## PROBLEM
Copy out each line of the data that includes the string "shiva".

Start of Block

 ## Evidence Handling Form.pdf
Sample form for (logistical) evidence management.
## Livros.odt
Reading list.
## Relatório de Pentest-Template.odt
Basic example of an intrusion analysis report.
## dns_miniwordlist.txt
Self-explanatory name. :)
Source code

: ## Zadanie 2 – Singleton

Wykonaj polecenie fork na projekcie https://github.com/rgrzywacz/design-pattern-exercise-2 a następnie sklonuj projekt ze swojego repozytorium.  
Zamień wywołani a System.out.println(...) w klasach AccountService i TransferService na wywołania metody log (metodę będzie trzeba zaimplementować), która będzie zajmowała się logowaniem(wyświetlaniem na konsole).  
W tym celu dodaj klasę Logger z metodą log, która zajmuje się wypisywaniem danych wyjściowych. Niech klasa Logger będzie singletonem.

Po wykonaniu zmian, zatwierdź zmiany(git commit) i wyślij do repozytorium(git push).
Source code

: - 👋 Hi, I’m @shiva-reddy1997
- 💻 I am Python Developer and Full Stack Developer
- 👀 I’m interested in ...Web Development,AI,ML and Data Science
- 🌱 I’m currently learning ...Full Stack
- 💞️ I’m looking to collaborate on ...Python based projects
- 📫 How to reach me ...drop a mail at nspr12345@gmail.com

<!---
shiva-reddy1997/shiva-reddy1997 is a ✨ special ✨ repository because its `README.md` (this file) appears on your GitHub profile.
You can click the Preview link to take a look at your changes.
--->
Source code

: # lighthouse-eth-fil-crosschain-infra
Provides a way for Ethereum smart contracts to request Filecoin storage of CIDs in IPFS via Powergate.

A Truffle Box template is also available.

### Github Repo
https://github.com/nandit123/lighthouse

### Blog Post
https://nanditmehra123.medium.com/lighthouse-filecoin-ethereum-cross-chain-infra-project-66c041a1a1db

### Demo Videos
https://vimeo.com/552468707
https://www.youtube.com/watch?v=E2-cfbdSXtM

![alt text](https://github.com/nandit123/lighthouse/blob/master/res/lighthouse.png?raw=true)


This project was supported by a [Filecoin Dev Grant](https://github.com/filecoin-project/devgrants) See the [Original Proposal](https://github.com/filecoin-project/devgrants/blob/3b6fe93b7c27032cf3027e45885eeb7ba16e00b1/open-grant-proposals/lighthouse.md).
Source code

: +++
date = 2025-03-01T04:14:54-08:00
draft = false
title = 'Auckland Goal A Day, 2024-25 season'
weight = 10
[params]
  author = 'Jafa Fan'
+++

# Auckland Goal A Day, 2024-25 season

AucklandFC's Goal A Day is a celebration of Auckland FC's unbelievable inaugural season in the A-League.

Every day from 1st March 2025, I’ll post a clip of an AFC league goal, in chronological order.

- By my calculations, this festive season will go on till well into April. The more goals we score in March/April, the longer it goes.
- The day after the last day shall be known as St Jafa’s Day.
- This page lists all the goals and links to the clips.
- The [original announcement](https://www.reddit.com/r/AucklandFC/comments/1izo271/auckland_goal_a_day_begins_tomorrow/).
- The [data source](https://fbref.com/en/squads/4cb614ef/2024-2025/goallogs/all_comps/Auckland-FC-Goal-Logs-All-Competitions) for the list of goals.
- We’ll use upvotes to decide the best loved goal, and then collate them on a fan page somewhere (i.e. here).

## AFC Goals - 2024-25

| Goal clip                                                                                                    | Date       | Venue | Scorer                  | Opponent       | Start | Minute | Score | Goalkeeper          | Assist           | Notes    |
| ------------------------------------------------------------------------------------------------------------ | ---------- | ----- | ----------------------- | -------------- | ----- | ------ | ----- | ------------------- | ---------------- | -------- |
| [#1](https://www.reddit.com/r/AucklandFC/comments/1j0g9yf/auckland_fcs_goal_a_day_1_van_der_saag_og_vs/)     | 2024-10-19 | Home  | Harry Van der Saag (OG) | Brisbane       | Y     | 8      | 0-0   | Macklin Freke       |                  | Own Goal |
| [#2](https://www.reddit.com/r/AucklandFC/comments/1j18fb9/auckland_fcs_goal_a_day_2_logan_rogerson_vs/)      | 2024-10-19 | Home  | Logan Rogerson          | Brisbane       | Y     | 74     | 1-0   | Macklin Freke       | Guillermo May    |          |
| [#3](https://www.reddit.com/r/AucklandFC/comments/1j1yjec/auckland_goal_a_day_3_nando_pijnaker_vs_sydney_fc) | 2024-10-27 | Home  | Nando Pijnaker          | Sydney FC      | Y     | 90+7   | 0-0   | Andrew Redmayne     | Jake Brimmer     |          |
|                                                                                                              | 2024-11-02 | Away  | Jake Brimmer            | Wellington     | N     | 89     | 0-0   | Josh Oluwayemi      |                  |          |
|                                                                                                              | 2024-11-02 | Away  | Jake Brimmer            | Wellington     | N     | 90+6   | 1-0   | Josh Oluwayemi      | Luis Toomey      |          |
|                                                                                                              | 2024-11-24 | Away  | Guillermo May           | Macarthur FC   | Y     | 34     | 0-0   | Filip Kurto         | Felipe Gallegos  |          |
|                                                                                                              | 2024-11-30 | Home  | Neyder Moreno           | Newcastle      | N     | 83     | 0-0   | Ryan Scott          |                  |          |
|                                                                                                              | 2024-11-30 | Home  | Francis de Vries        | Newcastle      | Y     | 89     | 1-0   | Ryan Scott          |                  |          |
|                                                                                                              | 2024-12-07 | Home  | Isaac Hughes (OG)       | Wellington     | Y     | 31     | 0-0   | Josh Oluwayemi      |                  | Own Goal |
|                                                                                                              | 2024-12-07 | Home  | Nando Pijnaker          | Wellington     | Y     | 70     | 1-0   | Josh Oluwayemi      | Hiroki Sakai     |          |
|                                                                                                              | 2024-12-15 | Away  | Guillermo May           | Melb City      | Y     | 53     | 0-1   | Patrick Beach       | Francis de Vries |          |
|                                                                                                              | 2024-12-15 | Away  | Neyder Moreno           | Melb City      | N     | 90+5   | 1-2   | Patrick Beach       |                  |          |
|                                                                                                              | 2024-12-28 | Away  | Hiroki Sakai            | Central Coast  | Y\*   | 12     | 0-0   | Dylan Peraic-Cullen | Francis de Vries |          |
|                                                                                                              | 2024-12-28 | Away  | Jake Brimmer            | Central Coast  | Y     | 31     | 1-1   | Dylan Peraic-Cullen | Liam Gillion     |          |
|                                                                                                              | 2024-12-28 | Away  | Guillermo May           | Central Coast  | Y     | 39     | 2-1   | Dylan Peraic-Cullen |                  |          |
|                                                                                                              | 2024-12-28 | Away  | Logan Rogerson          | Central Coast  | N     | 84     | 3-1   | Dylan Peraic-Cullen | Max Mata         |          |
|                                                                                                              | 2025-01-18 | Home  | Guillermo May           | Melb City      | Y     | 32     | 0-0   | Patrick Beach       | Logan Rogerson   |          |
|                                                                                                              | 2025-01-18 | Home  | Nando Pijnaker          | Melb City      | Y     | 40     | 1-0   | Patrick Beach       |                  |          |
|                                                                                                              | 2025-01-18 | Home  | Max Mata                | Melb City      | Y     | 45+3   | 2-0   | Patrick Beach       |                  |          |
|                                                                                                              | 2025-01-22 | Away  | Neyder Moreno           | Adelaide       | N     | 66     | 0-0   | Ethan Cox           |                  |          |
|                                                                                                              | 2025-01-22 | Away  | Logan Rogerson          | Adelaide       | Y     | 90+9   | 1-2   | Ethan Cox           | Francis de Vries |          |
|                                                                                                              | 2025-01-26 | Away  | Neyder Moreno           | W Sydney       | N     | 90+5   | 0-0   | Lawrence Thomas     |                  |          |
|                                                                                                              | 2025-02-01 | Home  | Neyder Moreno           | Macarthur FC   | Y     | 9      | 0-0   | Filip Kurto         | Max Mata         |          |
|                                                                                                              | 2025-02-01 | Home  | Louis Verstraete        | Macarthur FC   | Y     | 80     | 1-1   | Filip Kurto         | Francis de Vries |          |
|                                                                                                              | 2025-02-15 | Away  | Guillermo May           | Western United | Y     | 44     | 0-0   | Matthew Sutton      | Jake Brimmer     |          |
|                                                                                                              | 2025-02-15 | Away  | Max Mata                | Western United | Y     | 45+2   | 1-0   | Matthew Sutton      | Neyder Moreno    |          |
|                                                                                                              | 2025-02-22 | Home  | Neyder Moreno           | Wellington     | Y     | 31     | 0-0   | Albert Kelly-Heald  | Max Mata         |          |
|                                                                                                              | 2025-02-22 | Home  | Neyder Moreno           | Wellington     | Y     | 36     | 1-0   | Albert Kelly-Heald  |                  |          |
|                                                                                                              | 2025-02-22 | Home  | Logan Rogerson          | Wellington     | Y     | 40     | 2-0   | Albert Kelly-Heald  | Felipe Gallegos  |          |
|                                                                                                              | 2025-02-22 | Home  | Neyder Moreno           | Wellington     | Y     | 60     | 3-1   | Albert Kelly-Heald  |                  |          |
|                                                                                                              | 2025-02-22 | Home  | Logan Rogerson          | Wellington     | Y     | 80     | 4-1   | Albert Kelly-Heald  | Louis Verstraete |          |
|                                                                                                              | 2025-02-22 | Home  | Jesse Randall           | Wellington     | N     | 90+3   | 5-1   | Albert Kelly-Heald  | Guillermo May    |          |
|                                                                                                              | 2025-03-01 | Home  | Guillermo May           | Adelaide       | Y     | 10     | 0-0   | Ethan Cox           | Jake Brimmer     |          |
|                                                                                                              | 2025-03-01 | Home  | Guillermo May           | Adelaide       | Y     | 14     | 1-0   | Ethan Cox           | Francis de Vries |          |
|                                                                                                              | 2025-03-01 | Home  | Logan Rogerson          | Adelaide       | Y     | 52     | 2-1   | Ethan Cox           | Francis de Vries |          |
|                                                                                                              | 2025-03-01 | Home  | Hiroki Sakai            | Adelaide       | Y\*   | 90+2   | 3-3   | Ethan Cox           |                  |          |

End of Block

## REPLY TO THE EXERCISE
: - 👋 Hi, I’m @shiva-reddy1997
shiva-reddy1997/shiva-reddy1997 is a ✨ special ✨ repository because its `README.md` (this file) appears on your GitHub profile.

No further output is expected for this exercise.